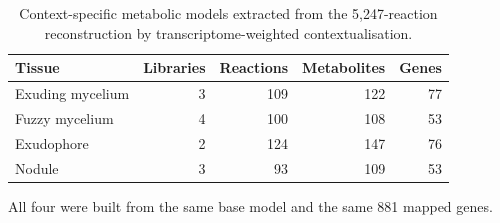 \begin{table}[htbp]
\caption{Context-specific metabolic models extracted from the 5,247-reaction reconstruction by transcriptome-weighted contextualisation.}\label{tab:models}
\footnotesize
\begin{tabular}{@{}lrrrr@{}}
\toprule
Tissue & Libraries & Reactions & Metabolites & Genes \\
\midrule
Exuding mycelium & 3 & 109 & 122 & 77 \\
Fuzzy mycelium & 4 & 100 & 108 & 53 \\
Exudophore & 2 & 124 & 147 & 76 \\
Nodule & 3 & 93 & 109 & 53 \\
\bottomrule
\end{tabular}
\begin{tablenotes}[flushleft]\footnotesize\item All four were built from the same base model and the same 881 mapped genes.\end{tablenotes}
\end{table}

ABOUT THIS TASK: Repeat every record above exactly, but drop the pictures.

ANSWER SPACE:
 \begin{table}[htbp]
\caption{Context-specific metabolic models extracted from the 5,247-reaction reconstruction by transcriptome-weighted contextualisation.}\label{tab:models}
\footnotesize
\begin{tabular}{@{}lrrrr@{}}
\toprule
Tissue & Libraries & Reactions & Metabolites & Genes \\
\midrule
Exuding mycelium & 3 & 109 & 122 & 77 \\
Fuzzy mycelium & 4 & 100 & 108 & 53 \\
Exudophore & 2 & 124 & 147 & 76 \\
Nodule & 3 & 93 & 109 & 53 \\
\bottomrule
\end{tabular}
\begin{tablenotes}[flushleft]\footnotesize\item All four were built from the same base model and the same 881 mapped genes.\end{tablenotes}
\end{table}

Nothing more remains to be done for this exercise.